A detailed family history revealed two additional family members of interest: the proband’s mother (subject II-1) and maternal grandfather (I-1). The 55-yr-old mother had menarche at age 16.5 yr, followed by regular menstrual cycles. As a teenager, she was healthy with a normal weight and no history of anorexia or excessive exercise. She is currently menopausal and has always had a normal sense of smell. The 77-yr-old maternal grandfather has congenital anosmia with an unremarkable puberty and reproductive history. He denies any comorbidities affecting the sense of smell, including history of head injury or chronic rhinitis. Both denied color blindness or other associated phenotypes, and there was no indication of parental consanguinity. Although detailed medical histories were obtained from the family members, they were not available for clinical examination.

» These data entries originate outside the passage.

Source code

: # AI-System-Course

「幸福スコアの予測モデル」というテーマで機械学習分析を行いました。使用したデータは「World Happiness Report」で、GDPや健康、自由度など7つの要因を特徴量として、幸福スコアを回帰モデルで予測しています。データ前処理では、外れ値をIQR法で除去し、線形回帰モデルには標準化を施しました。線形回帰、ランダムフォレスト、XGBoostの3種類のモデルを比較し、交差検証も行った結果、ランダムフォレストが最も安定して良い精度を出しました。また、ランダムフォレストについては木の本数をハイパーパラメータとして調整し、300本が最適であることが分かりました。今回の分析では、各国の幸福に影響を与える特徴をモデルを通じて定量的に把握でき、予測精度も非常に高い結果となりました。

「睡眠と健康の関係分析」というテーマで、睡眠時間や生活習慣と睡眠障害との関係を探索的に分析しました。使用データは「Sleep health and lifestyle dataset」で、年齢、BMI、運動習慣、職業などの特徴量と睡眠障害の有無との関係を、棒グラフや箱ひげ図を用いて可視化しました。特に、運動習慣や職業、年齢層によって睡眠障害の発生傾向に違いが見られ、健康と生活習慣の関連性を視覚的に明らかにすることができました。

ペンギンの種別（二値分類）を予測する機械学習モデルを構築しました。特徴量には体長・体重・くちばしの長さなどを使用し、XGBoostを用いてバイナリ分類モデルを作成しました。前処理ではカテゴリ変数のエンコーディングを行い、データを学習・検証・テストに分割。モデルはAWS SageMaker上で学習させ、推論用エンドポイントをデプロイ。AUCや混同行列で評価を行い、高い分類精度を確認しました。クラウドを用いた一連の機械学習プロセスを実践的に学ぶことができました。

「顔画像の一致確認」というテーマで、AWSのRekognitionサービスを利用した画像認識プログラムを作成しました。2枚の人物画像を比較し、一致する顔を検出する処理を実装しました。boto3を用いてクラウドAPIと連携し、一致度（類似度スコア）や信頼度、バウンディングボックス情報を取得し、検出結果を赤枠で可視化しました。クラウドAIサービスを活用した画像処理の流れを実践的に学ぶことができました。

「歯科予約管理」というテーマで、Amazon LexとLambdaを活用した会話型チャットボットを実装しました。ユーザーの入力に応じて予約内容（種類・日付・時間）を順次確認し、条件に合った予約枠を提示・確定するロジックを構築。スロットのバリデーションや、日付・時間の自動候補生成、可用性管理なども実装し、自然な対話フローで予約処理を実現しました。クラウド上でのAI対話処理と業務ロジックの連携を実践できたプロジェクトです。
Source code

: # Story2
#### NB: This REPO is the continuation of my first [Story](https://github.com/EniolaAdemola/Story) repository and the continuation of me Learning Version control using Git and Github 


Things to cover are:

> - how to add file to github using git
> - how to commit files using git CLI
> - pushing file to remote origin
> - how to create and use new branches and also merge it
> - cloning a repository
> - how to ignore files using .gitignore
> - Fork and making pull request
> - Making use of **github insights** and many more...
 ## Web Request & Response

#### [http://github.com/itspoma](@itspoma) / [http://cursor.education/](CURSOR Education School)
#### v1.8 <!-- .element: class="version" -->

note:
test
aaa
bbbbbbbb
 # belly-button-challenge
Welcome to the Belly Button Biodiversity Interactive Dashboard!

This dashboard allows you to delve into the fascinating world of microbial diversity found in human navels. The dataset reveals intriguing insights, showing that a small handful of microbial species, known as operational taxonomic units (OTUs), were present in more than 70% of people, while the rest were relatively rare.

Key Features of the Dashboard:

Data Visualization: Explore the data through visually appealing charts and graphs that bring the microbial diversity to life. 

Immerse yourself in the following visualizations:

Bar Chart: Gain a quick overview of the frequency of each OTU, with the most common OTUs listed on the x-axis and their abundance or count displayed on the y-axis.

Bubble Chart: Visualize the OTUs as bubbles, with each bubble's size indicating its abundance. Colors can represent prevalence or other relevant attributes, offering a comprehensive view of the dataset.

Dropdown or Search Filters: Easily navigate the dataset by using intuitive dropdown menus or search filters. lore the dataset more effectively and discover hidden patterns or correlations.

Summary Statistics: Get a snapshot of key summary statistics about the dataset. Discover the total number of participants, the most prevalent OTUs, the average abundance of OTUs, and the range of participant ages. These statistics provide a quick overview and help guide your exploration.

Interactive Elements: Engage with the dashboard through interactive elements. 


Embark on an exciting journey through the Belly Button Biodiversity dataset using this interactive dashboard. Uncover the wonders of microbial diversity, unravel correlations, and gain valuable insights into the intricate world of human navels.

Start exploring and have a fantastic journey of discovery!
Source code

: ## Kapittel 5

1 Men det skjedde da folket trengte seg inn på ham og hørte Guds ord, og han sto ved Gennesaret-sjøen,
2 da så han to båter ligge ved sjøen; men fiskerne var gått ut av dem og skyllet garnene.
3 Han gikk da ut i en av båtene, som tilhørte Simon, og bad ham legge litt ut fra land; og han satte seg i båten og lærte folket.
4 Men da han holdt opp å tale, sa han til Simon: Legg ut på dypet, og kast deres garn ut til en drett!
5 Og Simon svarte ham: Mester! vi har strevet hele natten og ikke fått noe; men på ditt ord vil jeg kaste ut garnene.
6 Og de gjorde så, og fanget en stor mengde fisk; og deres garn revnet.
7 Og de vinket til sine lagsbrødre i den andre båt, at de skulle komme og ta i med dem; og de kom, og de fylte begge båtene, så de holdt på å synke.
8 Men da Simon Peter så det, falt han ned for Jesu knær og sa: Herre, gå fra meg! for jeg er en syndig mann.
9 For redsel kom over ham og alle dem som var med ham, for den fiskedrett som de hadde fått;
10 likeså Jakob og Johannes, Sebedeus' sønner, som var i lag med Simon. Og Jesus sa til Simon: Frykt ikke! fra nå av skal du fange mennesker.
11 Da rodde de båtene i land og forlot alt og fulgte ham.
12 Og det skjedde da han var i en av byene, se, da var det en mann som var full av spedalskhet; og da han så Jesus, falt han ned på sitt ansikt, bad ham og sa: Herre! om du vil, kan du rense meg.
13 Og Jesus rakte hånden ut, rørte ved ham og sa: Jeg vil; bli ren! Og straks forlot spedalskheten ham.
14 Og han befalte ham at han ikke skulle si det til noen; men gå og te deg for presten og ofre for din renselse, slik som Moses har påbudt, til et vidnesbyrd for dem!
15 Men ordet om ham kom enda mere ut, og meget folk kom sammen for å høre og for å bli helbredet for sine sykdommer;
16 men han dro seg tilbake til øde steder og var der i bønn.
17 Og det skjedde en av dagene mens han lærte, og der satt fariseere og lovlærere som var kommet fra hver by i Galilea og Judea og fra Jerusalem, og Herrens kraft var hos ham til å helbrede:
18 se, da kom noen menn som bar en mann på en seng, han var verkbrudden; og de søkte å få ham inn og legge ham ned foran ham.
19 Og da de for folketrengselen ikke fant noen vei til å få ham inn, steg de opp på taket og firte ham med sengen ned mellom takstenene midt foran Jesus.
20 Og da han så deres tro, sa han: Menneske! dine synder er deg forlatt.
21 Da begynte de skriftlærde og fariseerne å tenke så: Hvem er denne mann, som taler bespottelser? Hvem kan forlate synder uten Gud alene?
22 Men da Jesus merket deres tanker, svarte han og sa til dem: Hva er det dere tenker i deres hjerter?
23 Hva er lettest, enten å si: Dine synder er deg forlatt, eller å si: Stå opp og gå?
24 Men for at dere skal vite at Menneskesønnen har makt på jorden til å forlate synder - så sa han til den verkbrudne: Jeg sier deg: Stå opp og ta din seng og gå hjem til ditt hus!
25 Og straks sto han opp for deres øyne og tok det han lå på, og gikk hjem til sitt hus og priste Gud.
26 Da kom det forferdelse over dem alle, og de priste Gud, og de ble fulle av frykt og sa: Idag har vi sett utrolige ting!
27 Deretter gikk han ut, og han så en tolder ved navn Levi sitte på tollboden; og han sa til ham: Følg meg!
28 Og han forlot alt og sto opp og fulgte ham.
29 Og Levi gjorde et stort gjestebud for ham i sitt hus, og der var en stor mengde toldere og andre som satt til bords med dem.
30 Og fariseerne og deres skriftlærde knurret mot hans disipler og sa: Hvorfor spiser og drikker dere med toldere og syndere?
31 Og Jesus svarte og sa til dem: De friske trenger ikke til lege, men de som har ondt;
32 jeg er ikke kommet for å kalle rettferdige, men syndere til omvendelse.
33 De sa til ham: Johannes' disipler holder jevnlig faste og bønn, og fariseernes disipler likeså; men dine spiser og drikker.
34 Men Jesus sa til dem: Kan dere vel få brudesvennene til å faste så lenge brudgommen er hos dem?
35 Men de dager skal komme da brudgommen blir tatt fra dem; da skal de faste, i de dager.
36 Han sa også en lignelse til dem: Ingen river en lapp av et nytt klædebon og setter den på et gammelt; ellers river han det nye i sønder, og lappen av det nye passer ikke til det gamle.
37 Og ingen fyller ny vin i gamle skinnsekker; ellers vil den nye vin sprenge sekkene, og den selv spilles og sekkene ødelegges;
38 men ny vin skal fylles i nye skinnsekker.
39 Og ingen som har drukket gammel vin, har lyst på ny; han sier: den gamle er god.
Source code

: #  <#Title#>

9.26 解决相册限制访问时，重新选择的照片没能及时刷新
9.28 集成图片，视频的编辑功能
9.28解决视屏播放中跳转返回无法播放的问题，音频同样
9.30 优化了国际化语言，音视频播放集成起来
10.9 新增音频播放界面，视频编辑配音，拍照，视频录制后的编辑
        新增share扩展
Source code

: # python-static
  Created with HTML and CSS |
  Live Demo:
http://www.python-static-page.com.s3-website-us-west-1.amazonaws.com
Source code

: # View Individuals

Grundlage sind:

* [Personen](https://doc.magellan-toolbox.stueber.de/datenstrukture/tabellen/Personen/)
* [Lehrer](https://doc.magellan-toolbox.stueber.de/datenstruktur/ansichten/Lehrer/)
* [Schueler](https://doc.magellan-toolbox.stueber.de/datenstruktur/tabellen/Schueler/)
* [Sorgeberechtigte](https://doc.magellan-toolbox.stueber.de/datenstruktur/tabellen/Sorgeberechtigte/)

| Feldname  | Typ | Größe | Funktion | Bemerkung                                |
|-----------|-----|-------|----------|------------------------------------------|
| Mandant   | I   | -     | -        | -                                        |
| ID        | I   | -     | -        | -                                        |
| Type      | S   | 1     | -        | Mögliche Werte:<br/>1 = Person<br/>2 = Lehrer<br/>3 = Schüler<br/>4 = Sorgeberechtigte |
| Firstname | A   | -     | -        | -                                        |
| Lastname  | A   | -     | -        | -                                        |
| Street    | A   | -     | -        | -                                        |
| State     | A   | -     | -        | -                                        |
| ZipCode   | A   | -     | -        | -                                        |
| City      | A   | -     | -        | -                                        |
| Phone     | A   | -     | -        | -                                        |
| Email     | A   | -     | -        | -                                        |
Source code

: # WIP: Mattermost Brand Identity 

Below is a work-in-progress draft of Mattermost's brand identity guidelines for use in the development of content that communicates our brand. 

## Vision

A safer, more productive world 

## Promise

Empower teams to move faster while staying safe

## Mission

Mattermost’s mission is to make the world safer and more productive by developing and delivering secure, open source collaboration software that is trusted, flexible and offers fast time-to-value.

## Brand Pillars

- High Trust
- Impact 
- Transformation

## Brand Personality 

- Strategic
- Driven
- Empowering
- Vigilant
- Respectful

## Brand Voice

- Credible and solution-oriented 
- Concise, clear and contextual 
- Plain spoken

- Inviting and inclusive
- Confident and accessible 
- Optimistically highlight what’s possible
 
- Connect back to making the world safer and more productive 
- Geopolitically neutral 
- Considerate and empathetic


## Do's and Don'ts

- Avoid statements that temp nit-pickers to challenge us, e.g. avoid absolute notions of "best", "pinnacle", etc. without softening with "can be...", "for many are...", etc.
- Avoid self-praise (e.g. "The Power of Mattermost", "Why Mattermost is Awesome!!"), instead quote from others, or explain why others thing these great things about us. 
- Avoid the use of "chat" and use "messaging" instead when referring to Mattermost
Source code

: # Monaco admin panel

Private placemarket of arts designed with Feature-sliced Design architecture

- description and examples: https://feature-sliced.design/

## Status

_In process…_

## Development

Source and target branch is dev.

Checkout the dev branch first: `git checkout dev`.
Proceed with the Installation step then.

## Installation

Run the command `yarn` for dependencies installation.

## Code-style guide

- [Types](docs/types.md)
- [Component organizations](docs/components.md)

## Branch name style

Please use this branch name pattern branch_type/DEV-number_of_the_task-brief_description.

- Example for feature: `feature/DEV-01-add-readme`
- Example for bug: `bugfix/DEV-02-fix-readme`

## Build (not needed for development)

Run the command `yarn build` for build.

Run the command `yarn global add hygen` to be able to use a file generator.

Both the proband’s 58-yr-old father (subject II-2) and the proband’s 29-yr-old brother (subject III-2) were normally virilized, underwent normal puberty, and had a normal sense of smell.

Clinical studies

Characterization of baseline gonadotropin secretion 6 months after discontinuation of T therapy. The proband was admitted to the Massachusetts General Hospital’s General Clinical Research Center for a full neuroendocrine evaluation consisting of a 12-h overnight frequent sampling study, with blood samples drawn every 10 min for measurements of LH levels to assess endogenous GnRH secretion. To assess other functions of the pituitary, a standard insulin tolerance test, thyroid function tests, and serum prolactin measurement were performed. Pulsatile hormone secretion was analyzed using a modification of the Santen and Bardin method (21), and mean LH, FSH, T, and inhibin B (I_B) levels were measured in serum pools comprising equal aliquots of each individual sample.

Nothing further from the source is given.